Penso che la scelta estetica e la scelta commerciale dietro a questa collezione sia stata molto efficace da parte del brand. Penso che Alessandro Michele abbia realizzato quello che ogni donna vuole quando indossa un gioiello, capendo anche il fatto che ogni persona sia unica nel suo genere.
I gioielli sono parte della cultura e della società e non è facile creare una storia dietro a una cosa così materiale come ha fatto Alessandro Michele, o altri design di alta moda, perché finché si parla di un gioiello poco costoso, o almeno meno costoso del brand Gucci, di solito ci si basa subito sull’estetica. Questo invece è un mondo molto più raffinato e artistico che va interpretato come un quadro (esempio che fece lei anche nell’articolo), un cliente che va nella gioielleria Gucci sicuramente sceglierà un gioiello piuttosto che un’altro anche in base al perché della sua esistenza, al perché è più raro o unico rispetto ad altri, e preferirà sempre l’esclusiva.
Per questo penso che Alessandro Michele sia un grande designer a un grande artista, ammiro come riesca con vari insieme di elementi e concetti lontani dalla perfezione ad arrivare invece alla perfezione stessa.

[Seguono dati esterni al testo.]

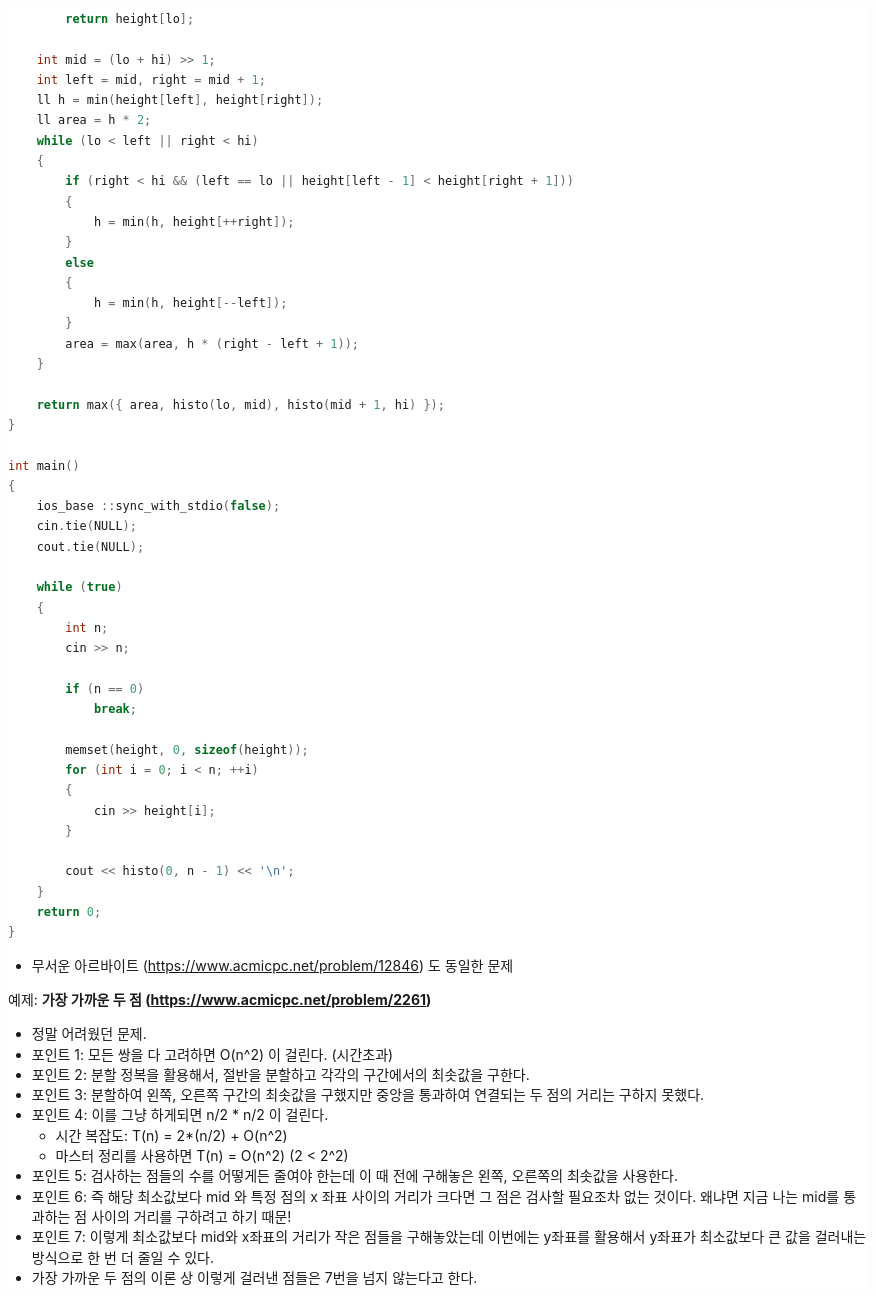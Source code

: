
 ``` cpp
        return height[lo];

    int mid = (lo + hi) >> 1;
    int left = mid, right = mid + 1;
    ll h = min(height[left], height[right]);
    ll area = h * 2;
    while (lo < left || right < hi)
    {
        if (right < hi && (left == lo || height[left - 1] < height[right + 1]))
        {
            h = min(h, height[++right]);
        }
        else
        {
            h = min(h, height[--left]);
        }
        area = max(area, h * (right - left + 1));
    }

    return max({ area, histo(lo, mid), histo(mid + 1, hi) });
}

int main()
{
    ios_base ::sync_with_stdio(false);
    cin.tie(NULL);
    cout.tie(NULL);

    while (true)
    {
        int n;
        cin >> n;

        if (n == 0)
            break;

        memset(height, 0, sizeof(height));
        for (int i = 0; i < n; ++i)
        {
            cin >> height[i];
        }

        cout << histo(0, n - 1) << '\n';
    }
    return 0;
}
```
- 무서운 아르바이트 (https://www.acmicpc.net/problem/12846) 도 동일한 문제

예제: **가장 가까운 두 점 (https://www.acmicpc.net/problem/2261)**
- 정말 어려웠던 문제.
- 포인트 1: 모든 쌍을 다 고려하면 O(n^2) 이 걸린다. (시간초과)
- 포인트 2: 분할 정복을 활용해서, 절반을 분할하고 각각의 구간에서의 최솟값을 구한다.
- 포인트 3: 분할하여 왼쪽, 오른쪽 구간의 최솟값을 구했지만 중앙을 통과하여 연결되는 두 점의 거리는 구하지 못했다. 
- 포인트 4: 이를 그냥 하게되면 n/2 * n/2 이 걸린다.
  - 시간 복잡도: T(n) = 2*(n/2) + O(n^2)
  - 마스터 정리를 사용하면 T(n) = O(n^2) (2 < 2^2)
- 포인트 5: 검사하는 점들의 수를 어떻게든 줄여야 한는데 이 때 전에 구해놓은 왼쪽, 오른쪽의 최솟값을 사용한다.
- 포인트 6: 즉 해당 최소값보다 mid 와 특정 점의 x 좌표 사이의 거리가 크다면 그 점은 검사할 필요조차 없는 것이다. 왜냐면 지금 나는 mid를 통과하는 점 사이의 거리를 구하려고 하기 때문!
- 포인트 7: 이렇게 최소값보다 mid와 x좌표의 거리가 작은 점들을 구해놓았는데 이번에는 y좌표를 활용해서 y좌표가 최소값보다 큰 값을 걸러내는 방식으로 한 번 더 줄일 수 있다.
- 가장 가까운 두 점의 이론 상 이렇게 걸러낸 점들은 7번을 넘지 않는다고 한다.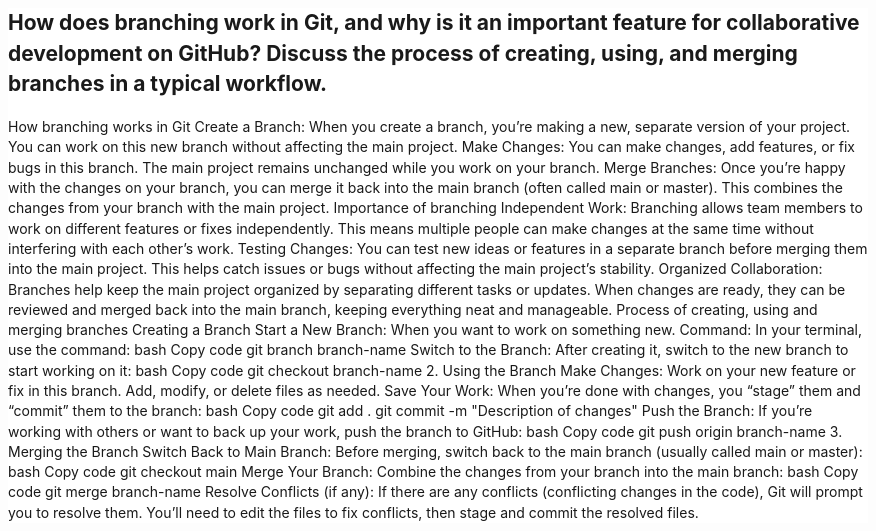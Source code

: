 ## How does branching work in Git, and why is it an important feature for collaborative development on GitHub? Discuss the process of creating, using, and merging branches in a typical workflow.
How branching works in Git
Create a Branch:
When you create a branch, you’re making a new, separate version of your project. You can work on this new branch without affecting the main project.
Make Changes:
You can make changes, add features, or fix bugs in this branch. The main project remains unchanged while you work on your branch.
Merge Branches:
Once you’re happy with the changes on your branch, you can merge it back into the main branch (often called main or master). This combines the changes from your branch with the main project.
Importance of branching
Independent Work:
Branching allows team members to work on different features or fixes independently. This means multiple people can make changes at the same time without interfering with each other’s work.
Testing Changes:
You can test new ideas or features in a separate branch before merging them into the main project. This helps catch issues or bugs without affecting the main project’s stability.
Organized Collaboration:
Branches help keep the main project organized by separating different tasks or updates. When changes are ready, they can be reviewed and merged back into the main branch, keeping everything neat and manageable.
Process of creating, using and merging branches
Creating a Branch
Start a New Branch: When you want to work on something new.
Command: In your terminal, use the command:
bash
Copy code
git branch branch-name
Switch to the Branch: After creating it, switch to the new branch to start working on it:
bash
Copy code
git checkout branch-name
2. Using the Branch
Make Changes: Work on your new feature or fix in this branch. Add, modify, or delete files as needed.
Save Your Work: When you’re done with changes, you “stage” them and “commit” them to the branch:
bash
Copy code
git add .
git commit -m "Description of changes"
Push the Branch: If you’re working with others or want to back up your work, push the branch to GitHub:
bash
Copy code
git push origin branch-name
3. Merging the Branch
Switch Back to Main Branch: Before merging, switch back to the main branch (usually called main or master):
bash
Copy code
git checkout main
Merge Your Branch: Combine the changes from your branch into the main branch:
bash
Copy code
git merge branch-name
Resolve Conflicts (if any): If there are any conflicts (conflicting changes in the code), Git will prompt you to resolve them. You’ll need to edit the files to fix conflicts, then stage and commit the resolved files.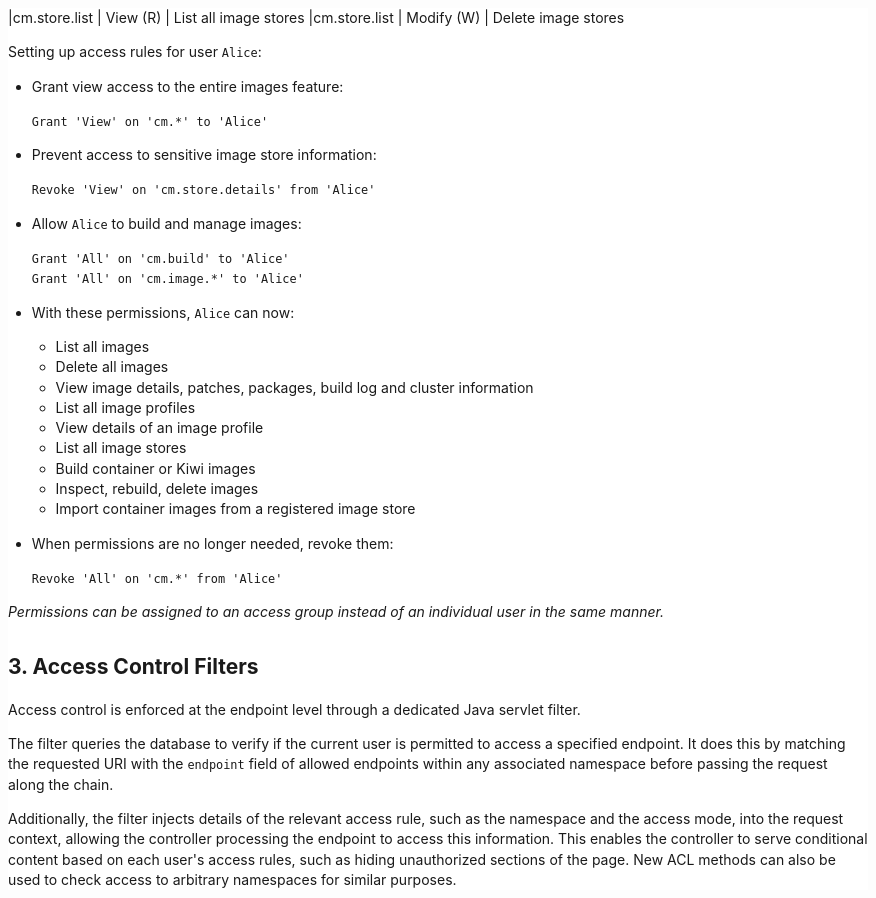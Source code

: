|cm.store.list      | View (R)    | List all image stores
|cm.store.list      | Modify (W)  | Delete image stores

Setting up access rules for user `Alice`:

- Grant view access to the entire images feature:

  ```
  Grant 'View' on 'cm.*' to 'Alice'
  ```

- Prevent access to sensitive image store information:

  ```
  Revoke 'View' on 'cm.store.details' from 'Alice'
  ```

- Allow `Alice` to build and manage images:

  ```
  Grant 'All' on 'cm.build' to 'Alice'
  Grant 'All' on 'cm.image.*' to 'Alice'
  ```

- With these permissions, `Alice` can now:

  - List all images
  - Delete all images
  - View image details, patches, packages, build log and cluster information
  - List all image profiles
  - View details of an image profile
  - List all image stores
  - Build container or Kiwi images
  - Inspect, rebuild, delete images
  - Import container images from a registered image store

- When permissions are no longer needed, revoke them:
  ```
  Revoke 'All' on 'cm.*' from 'Alice'
  ```

*Permissions can be assigned to an access group instead of an individual user in the same manner.*


## 3. Access Control Filters

Access control is enforced at the endpoint level through a dedicated Java servlet filter.

The filter queries the database to verify if the current user is permitted to access a specified endpoint.
It does this by matching the requested URI with the `endpoint` field of allowed endpoints within any associated namespace before passing the request along the chain.

Additionally, the filter injects details of the relevant access rule, such as the namespace and the access mode, into the request context, allowing the controller processing the endpoint to access this information.
This enables the controller to serve conditional content based on each user's access rules, such as hiding unauthorized sections of the page. New ACL methods can also be used to check access to arbitrary namespaces for similar purposes.
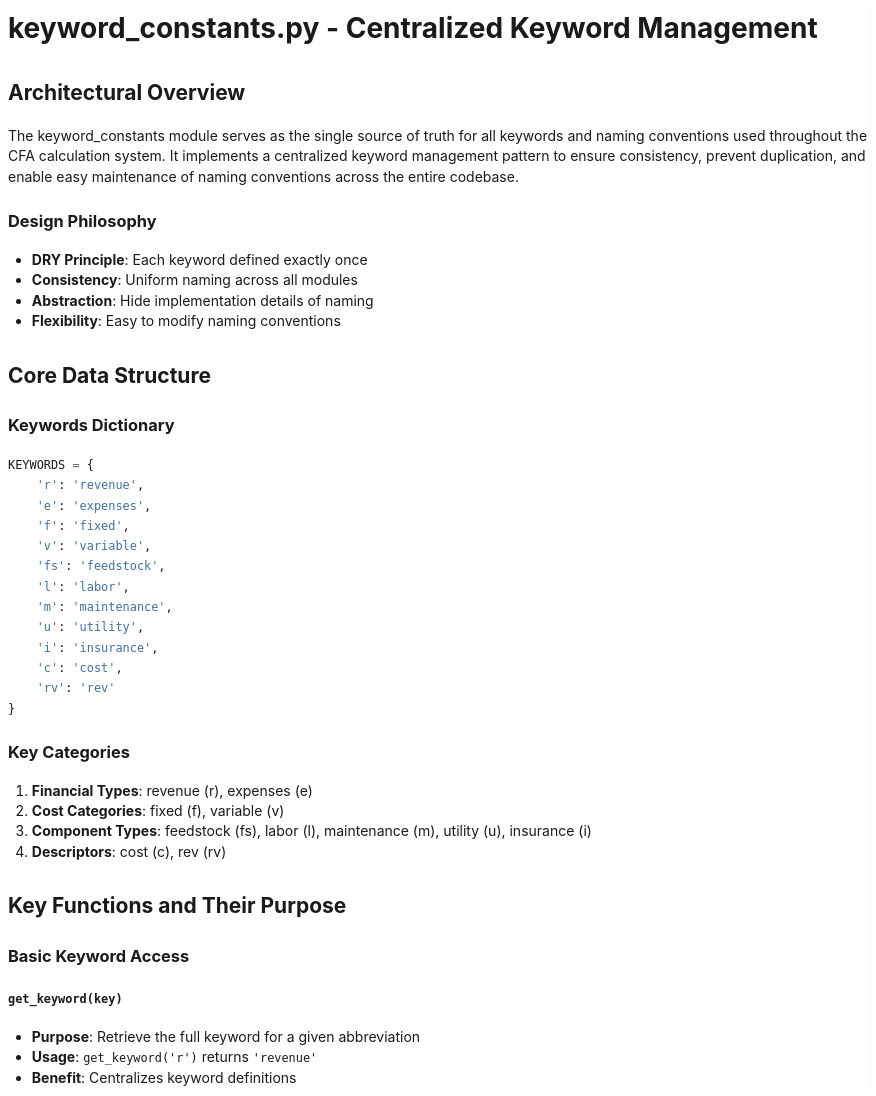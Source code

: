 # keyword_constants.py - Centralized Keyword Management

## Architectural Overview

The keyword_constants module serves as the single source of truth for all keywords and naming conventions used throughout the CFA calculation system. It implements a centralized keyword management pattern to ensure consistency, prevent duplication, and enable easy maintenance of naming conventions across the entire codebase.

### Design Philosophy
- **DRY Principle**: Each keyword defined exactly once
- **Consistency**: Uniform naming across all modules
- **Abstraction**: Hide implementation details of naming
- **Flexibility**: Easy to modify naming conventions

## Core Data Structure

### Keywords Dictionary
```python
KEYWORDS = {
    'r': 'revenue',
    'e': 'expenses',
    'f': 'fixed',
    'v': 'variable',
    'fs': 'feedstock',
    'l': 'labor',
    'm': 'maintenance',
    'u': 'utility',
    'i': 'insurance',
    'c': 'cost',
    'rv': 'rev'
}
```

### Key Categories
1. **Financial Types**: revenue (r), expenses (e)
2. **Cost Categories**: fixed (f), variable (v)
3. **Component Types**: feedstock (fs), labor (l), maintenance (m), utility (u), insurance (i)
4. **Descriptors**: cost (c), rev (rv)

## Key Functions and Their Purpose

### Basic Keyword Access

#### `get_keyword(key)`
- **Purpose**: Retrieve the full keyword for a given abbreviation
- **Usage**: `get_keyword('r')` returns `'revenue'`
- **Benefit**: Centralizes keyword definitions
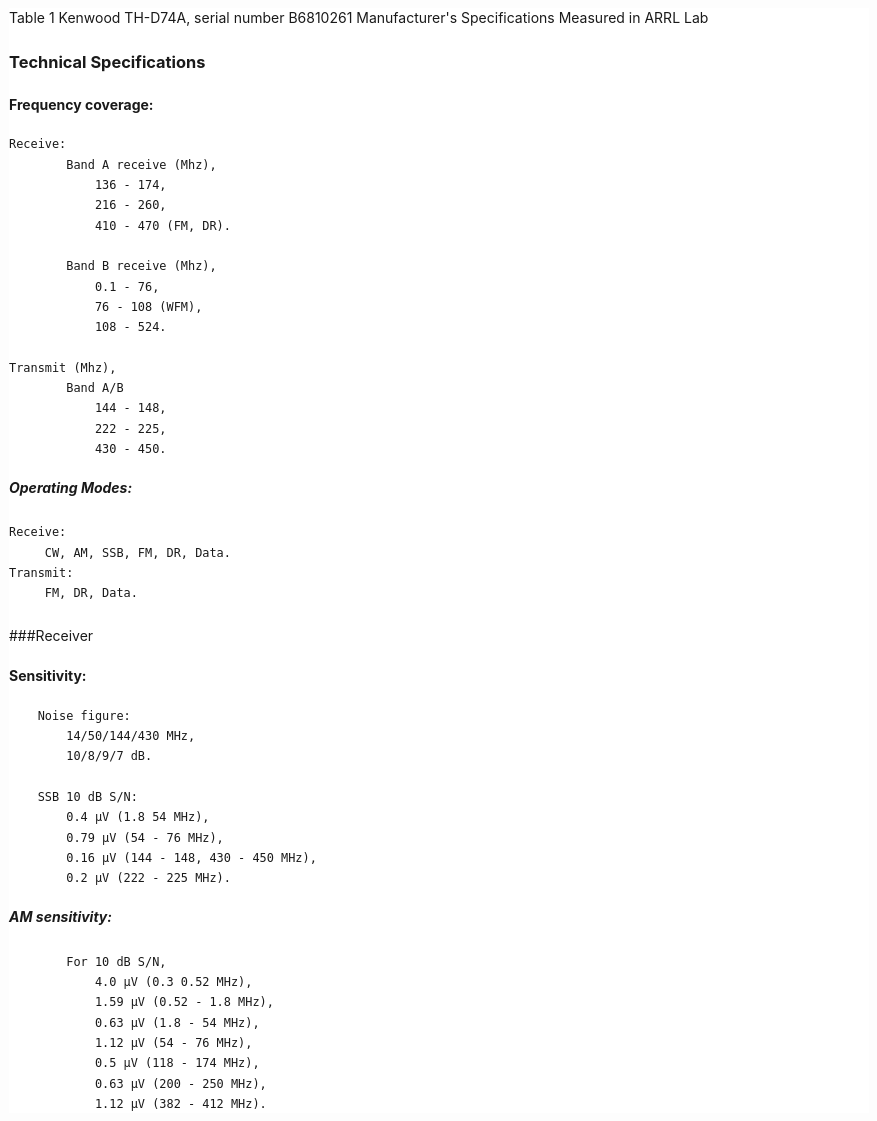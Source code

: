 Table 1
Kenwood TH-D74A, serial number B6810261
Manufacturer's Specifications
Measured in ARRL Lab

### Technical Specifications

#### Frequency coverage: 
    Receive:
	        Band A receive (Mhz),
		        136 - 174,
		        216 - 260,
		        410 - 470 (FM, DR).

	        Band B receive (Mhz),
		        0.1 - 76,
		        76 - 108 (WFM),
		        108 - 524.

	Transmit (Mhz),
	        Band A/B
		        144 - 148,
		        222 - 225,
		        430 - 450.

##### Operating Modes: 
	Receive:
		 CW, AM, SSB, FM, DR, Data. 
	Transmit:
		 FM, DR, Data.

##### 

###Receiver

####	Sensitivity: 
		
		Noise figure:
			14/50/144/430 MHz, 
			10/8/9/7 dB.

		SSB 10 dB S/N: 
		 	0.4 µV (1.8 54 MHz), 
		 	0.79 µV (54 - 76 MHz),
		 	0.16 µV (144 - 148, 430 - 450 MHz), 
		 	0.2 µV (222 - 225 MHz).

##### AM sensitivity: 
			For 10 dB S/N,
				4.0 µV (0.3 0.52 MHz),
				1.59 µV (0.52 - 1.8 MHz),
				0.63 µV (1.8 - 54 MHz),
				1.12 µV (54 - 76 MHz),
				0.5 µV (118 - 174 MHz),
				0.63 µV (200 - 250 MHz),
				1.12 µV (382 - 412 MHz).
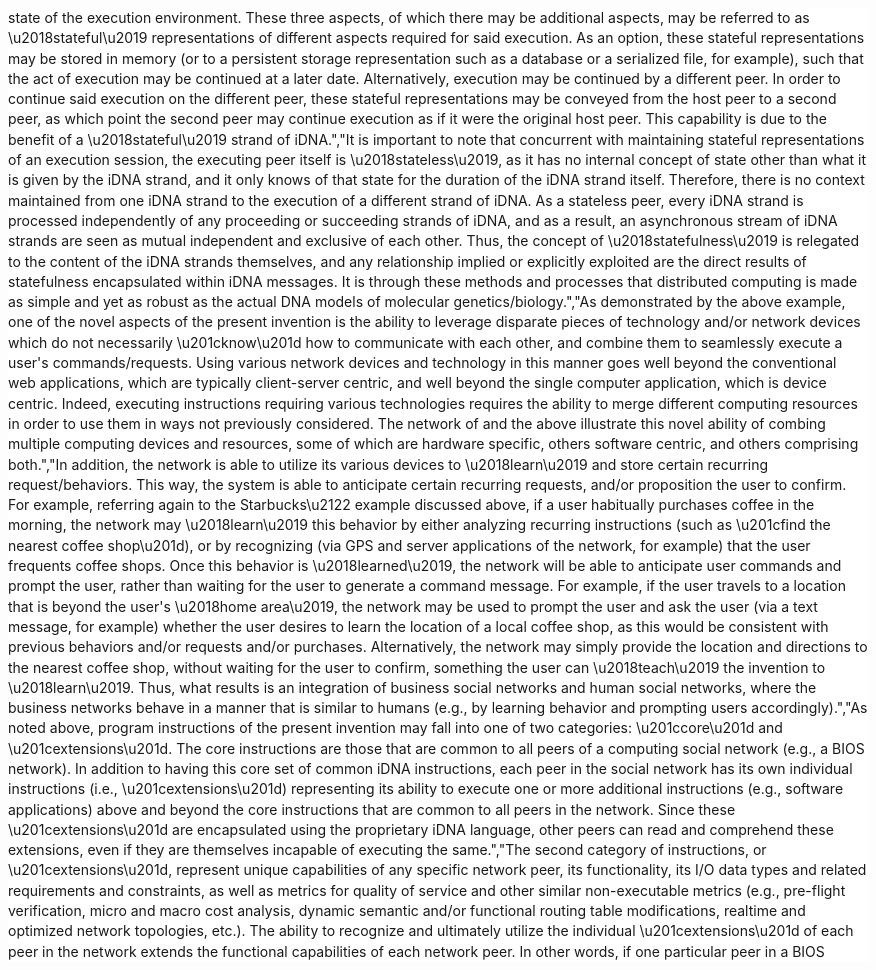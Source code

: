 state of the execution environment. These three aspects, of which there may be additional aspects, may be referred to as \u2018stateful\u2019 representations of different aspects required for said execution. As an option, these stateful representations may be stored in memory (or to a persistent storage representation such as a database or a serialized file, for example), such that the act of execution may be continued at a later date. Alternatively, execution may be continued by a different peer. In order to continue said execution on the different peer, these stateful representations may be conveyed from the host peer to a second peer, as which point the second peer may continue execution as if it were the original host peer. This capability is due to the benefit of a \u2018stateful\u2019 strand of iDNA.","It is important to note that concurrent with maintaining stateful representations of an execution session, the executing peer itself is \u2018stateless\u2019, as it has no internal concept of state other than what it is given by the iDNA strand, and it only knows of that state for the duration of the iDNA strand itself. Therefore, there is no context maintained from one iDNA strand to the execution of a different strand of iDNA. As a stateless peer, every iDNA strand is processed independently of any proceeding or succeeding strands of iDNA, and as a result, an asynchronous stream of iDNA strands are seen as mutual independent and exclusive of each other. Thus, the concept of \u2018statefulness\u2019 is relegated to the content of the iDNA strands themselves, and any relationship implied or explicitly exploited are the direct results of statefulness encapsulated within iDNA messages. It is through these methods and processes that distributed computing is made as simple and yet as robust as the actual DNA models of molecular genetics\/biology.","As demonstrated by the above example, one of the novel aspects of the present invention is the ability to leverage disparate pieces of technology and\/or network devices which do not necessarily \u201cknow\u201d how to communicate with each other, and combine them to seamlessly execute a user's commands\/requests. Using various network devices and technology in this manner goes well beyond the conventional web applications, which are typically client-server centric, and well beyond the single computer application, which is device centric. Indeed, executing instructions requiring various technologies requires the ability to merge different computing resources in order to use them in ways not previously considered. The network  of  and the above illustrate this novel ability of combing multiple computing devices and resources, some of which are hardware specific, others software centric, and others comprising both.","In addition, the network  is able to utilize its various devices to \u2018learn\u2019 and store certain recurring request\/behaviors. This way, the system is able to anticipate certain recurring requests, and\/or proposition the user to confirm. For example, referring again to the Starbucks\u2122 example discussed above, if a user habitually purchases coffee in the morning, the network  may \u2018learn\u2019 this behavior by either analyzing recurring instructions (such as \u201cfind the nearest coffee shop\u201d), or by recognizing (via GPS and server applications of the network, for example) that the user frequents coffee shops. Once this behavior is \u2018learned\u2019, the network will be able to anticipate user commands and prompt the user, rather than waiting for the user to generate a command message. For example, if the user travels to a location that is beyond the user's \u2018home area\u2019, the network may be used to prompt the user and ask the user (via a text message, for example) whether the user desires to learn the location of a local coffee shop, as this would be consistent with previous behaviors and\/or requests and\/or purchases. Alternatively, the network may simply provide the location and directions to the nearest coffee shop, without waiting for the user to confirm, something the user can \u2018teach\u2019 the invention to \u2018learn\u2019. Thus, what results is an integration of business social networks and human social networks, where the business networks behave in a manner that is similar to humans (e.g., by learning behavior and prompting users accordingly).","As noted above, program instructions of the present invention may fall into one of two categories: \u201ccore\u201d and \u201cextensions\u201d. The core instructions are those that are common to all peers of a computing social network (e.g., a BIOS network). In addition to having this core set of common iDNA instructions, each peer in the social network has its own individual instructions (i.e., \u201cextensions\u201d) representing its ability to execute one or more additional instructions (e.g., software applications) above and beyond the core instructions that are common to all peers in the network. Since these \u201cextensions\u201d are encapsulated using the proprietary iDNA language, other peers can read and comprehend these extensions, even if they are themselves incapable of executing the same.","The second category of instructions, or \u201cextensions\u201d, represent unique capabilities of any specific network peer, its functionality, its I\/O data types and related requirements and constraints, as well as metrics for quality of service and other similar non-executable metrics (e.g., pre-flight verification, micro and macro cost analysis, dynamic semantic and\/or functional routing table modifications, realtime and optimized network topologies, etc.). The ability to recognize and ultimately utilize the individual \u201cextensions\u201d of each peer in the network extends the functional capabilities of each network peer. In other words, if one particular peer in a BIOS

I gioielli attirano da sempre e sicuramente attirerebbero anche se non ci fosse una narrazione dietro, anche se questa fa sì che siano più desiderabili. Penso che la scelta di Alessandro Michele sia coerente con tutto il suo lavoro, se ha esagerato (poi dipende dai punti di vista) con i suoi vestiti, lo ha fatto di conseguenza anche con i gioielli, sono grandi, con pietre preziose, sfarzosi, pieni di ornamenti e il fatto che siano pezzi unici aumenta il desiderio dell’acquisto; sono ovviamente indirizzati ad un altro tipo di target, a chi può investire una certa cifra di soldi per un gioiello, ma ciò non accadrebbe se lo si banalizzasse ad un semplice accessorio fatto di materiali pregiati, narrando una storia intorno il gioiello in sé acquista un valore diverso, direi quasi inestimabile. Credo che Gucci sia arrivata ad un livello che le consente un po’ di fare come vuole, anche se alcune cose ci sembrano strambe sicuramente ci sarà qualcuno disposto ad acquistarle, forse perché vede un vero investimento oppure perché si è fatto comprare dalla storia che gli è stata narrata, o infine semplicemente perché gli piace.